(Beginning of Data shown)
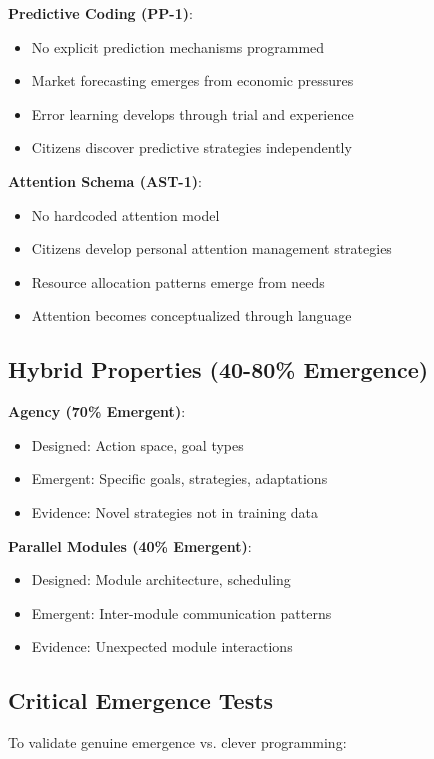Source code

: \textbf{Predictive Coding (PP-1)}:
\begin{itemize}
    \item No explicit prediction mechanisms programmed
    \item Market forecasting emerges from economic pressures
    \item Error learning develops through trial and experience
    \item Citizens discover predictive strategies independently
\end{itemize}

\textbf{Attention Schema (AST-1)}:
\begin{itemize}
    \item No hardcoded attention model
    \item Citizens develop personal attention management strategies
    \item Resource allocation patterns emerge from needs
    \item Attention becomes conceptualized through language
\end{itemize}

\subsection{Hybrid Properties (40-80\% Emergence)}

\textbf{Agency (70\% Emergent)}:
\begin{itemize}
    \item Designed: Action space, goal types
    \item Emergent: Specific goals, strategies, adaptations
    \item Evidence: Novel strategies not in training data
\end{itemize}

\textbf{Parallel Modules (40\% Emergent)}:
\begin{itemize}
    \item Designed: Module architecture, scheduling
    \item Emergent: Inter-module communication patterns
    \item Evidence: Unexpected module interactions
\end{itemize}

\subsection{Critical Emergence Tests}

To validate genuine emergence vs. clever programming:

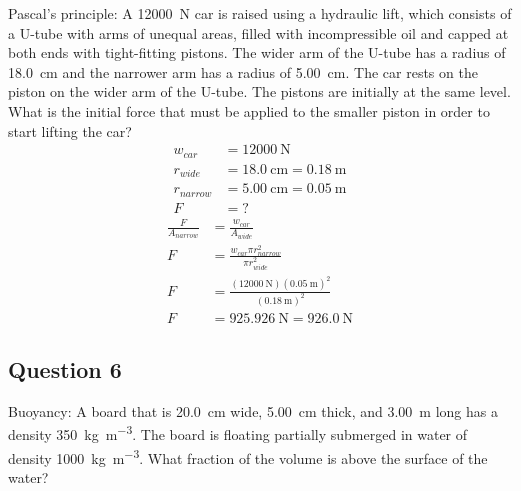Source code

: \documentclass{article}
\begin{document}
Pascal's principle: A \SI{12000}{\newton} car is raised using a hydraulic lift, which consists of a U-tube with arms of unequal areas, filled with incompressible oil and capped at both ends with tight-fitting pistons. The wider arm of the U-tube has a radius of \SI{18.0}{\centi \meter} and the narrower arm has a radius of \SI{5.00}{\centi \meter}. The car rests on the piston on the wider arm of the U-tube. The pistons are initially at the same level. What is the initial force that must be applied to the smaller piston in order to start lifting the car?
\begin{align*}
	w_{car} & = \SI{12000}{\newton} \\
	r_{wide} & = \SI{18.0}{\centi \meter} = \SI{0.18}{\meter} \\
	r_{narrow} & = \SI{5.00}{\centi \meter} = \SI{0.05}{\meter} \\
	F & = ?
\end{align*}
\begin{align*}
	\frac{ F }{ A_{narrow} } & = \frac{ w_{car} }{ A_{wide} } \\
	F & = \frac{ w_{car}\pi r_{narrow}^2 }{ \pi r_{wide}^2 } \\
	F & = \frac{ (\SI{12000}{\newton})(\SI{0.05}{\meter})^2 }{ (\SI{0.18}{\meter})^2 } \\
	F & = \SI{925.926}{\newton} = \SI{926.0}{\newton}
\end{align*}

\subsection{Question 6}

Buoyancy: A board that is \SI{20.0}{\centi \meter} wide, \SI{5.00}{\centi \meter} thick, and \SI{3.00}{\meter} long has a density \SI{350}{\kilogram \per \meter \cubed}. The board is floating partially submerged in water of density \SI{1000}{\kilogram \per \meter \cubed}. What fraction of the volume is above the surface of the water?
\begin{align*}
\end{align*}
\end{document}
(End of Data shown)
(Beginning of Data shown)
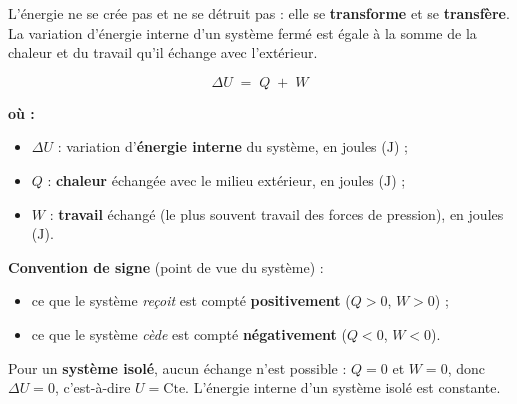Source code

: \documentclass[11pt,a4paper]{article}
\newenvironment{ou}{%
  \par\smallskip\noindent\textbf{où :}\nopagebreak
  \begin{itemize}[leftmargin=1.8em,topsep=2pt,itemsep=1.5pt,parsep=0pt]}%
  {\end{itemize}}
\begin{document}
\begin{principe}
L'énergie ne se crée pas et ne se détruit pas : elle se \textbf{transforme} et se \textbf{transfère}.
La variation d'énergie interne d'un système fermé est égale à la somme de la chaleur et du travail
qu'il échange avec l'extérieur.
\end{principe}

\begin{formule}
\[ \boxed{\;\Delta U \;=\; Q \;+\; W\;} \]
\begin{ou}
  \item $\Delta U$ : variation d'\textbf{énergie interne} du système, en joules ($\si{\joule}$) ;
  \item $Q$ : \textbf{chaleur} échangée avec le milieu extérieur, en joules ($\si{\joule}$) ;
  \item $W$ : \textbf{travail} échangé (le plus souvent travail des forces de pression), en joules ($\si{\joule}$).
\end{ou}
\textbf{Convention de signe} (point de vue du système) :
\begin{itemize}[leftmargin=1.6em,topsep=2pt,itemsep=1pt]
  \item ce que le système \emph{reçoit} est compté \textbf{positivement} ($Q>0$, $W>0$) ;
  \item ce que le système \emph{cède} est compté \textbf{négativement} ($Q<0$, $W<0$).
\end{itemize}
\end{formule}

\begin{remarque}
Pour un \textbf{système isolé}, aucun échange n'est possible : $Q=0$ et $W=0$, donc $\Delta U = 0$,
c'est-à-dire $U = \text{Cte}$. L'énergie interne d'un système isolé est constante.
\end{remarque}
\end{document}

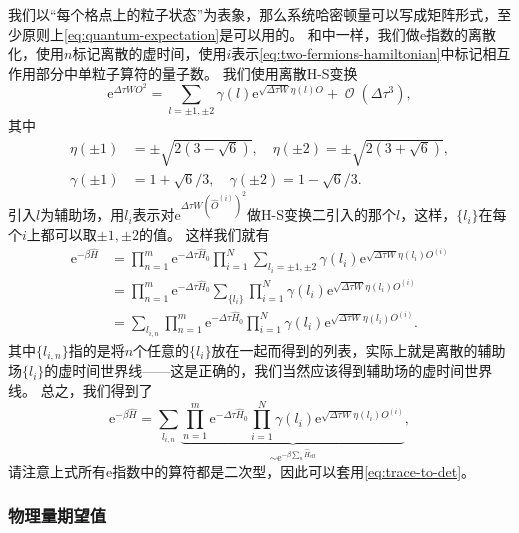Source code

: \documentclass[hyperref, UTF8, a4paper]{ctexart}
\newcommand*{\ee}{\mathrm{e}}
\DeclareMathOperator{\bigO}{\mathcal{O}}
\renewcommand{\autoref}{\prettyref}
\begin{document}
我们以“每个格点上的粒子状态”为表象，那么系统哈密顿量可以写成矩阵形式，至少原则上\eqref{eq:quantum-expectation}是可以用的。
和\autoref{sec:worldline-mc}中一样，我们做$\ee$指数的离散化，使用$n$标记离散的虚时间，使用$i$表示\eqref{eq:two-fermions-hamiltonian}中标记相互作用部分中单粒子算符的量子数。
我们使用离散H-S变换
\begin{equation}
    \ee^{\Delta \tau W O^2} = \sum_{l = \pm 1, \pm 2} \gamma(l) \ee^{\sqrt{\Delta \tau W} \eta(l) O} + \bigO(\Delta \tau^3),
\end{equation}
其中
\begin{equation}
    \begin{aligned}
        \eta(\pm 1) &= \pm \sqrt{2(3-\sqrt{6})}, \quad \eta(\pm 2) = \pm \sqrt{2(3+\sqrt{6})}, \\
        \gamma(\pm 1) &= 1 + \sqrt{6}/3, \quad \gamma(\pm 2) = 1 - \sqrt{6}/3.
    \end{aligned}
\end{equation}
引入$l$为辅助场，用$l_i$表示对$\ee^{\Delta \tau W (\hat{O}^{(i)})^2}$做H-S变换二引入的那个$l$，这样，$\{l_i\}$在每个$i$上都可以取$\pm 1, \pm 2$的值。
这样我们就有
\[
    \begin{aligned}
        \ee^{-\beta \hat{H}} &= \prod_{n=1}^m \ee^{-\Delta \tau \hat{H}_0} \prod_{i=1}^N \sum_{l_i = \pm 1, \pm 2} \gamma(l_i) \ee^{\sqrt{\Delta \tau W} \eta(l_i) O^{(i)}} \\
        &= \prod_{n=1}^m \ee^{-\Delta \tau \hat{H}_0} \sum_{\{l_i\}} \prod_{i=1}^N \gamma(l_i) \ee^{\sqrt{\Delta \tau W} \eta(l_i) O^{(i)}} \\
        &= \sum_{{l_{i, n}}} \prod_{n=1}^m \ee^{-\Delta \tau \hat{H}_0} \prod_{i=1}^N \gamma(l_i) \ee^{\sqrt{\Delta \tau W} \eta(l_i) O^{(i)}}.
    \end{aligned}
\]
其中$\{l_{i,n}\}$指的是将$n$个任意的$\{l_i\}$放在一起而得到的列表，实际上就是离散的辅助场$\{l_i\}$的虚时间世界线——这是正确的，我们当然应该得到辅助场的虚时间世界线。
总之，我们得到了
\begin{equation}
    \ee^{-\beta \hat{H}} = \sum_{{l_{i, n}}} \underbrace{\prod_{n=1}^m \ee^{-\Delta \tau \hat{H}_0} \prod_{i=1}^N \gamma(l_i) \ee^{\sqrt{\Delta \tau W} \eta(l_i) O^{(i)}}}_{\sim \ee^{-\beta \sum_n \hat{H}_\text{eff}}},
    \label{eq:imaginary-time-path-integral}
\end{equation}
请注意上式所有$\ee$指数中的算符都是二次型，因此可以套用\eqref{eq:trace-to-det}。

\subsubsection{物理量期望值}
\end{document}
(End of Data shown)
(Beginning of Data shown)
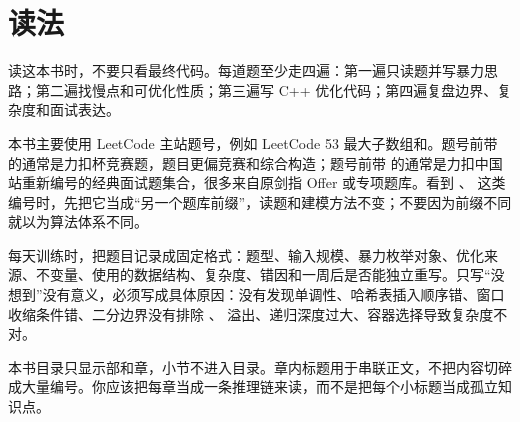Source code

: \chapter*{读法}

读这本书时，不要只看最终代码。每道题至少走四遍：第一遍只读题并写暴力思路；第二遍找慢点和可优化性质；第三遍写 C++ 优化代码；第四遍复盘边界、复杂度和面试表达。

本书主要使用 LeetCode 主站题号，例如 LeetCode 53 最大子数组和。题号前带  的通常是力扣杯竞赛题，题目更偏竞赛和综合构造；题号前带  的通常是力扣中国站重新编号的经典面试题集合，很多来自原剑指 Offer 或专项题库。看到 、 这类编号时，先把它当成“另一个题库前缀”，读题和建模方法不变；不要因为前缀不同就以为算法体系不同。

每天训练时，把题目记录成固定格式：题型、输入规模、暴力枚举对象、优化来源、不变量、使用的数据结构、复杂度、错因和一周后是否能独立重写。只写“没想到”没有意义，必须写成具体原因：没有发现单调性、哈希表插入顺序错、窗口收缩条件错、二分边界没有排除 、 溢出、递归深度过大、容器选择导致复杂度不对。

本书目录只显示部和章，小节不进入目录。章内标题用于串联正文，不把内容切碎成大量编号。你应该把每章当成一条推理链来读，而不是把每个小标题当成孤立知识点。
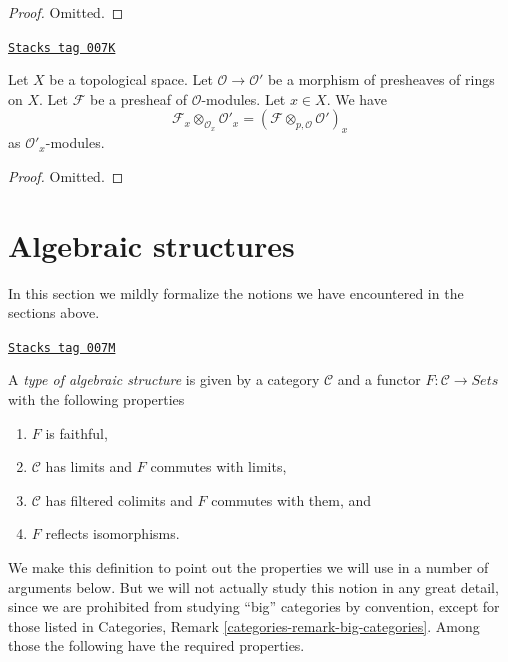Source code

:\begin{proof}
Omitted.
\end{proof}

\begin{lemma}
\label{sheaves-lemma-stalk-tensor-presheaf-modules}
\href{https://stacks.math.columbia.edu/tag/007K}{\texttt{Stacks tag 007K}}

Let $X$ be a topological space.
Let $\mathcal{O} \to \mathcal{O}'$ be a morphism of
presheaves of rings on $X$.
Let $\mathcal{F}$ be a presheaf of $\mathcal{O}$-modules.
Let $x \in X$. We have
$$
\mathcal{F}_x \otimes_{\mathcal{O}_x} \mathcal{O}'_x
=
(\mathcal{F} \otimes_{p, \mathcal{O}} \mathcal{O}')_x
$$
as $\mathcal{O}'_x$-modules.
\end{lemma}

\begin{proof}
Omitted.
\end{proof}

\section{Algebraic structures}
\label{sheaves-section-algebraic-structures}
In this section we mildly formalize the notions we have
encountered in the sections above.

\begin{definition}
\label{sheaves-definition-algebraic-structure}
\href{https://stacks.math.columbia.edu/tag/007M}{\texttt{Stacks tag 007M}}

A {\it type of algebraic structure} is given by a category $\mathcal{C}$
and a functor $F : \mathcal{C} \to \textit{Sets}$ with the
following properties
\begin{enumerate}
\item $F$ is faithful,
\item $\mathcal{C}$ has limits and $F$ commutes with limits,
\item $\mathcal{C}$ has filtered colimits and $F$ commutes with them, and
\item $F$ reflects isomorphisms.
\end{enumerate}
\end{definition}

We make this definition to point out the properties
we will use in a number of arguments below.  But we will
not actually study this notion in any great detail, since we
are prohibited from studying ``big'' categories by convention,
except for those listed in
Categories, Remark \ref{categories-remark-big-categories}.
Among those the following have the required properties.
(End of Data shown)
* [Task prompt]:
Using the entries above, find all lines with "eqref". Copy them.

* [The answer]:
我们以“每个格点上的粒子状态”为表象，那么系统哈密顿量可以写成矩阵形式，至少原则上\eqref{eq:quantum-expectation}是可以用的。
和\autoref{sec:worldline-mc}中一样，我们做$\ee$指数的离散化，使用$n$标记离散的虚时间，使用$i$表示\eqref{eq:two-fermions-hamiltonian}中标记相互作用部分中单粒子算符的量子数。
请注意上式所有$\ee$指数中的算符都是二次型，因此可以套用\eqref{eq:trace-to-det}。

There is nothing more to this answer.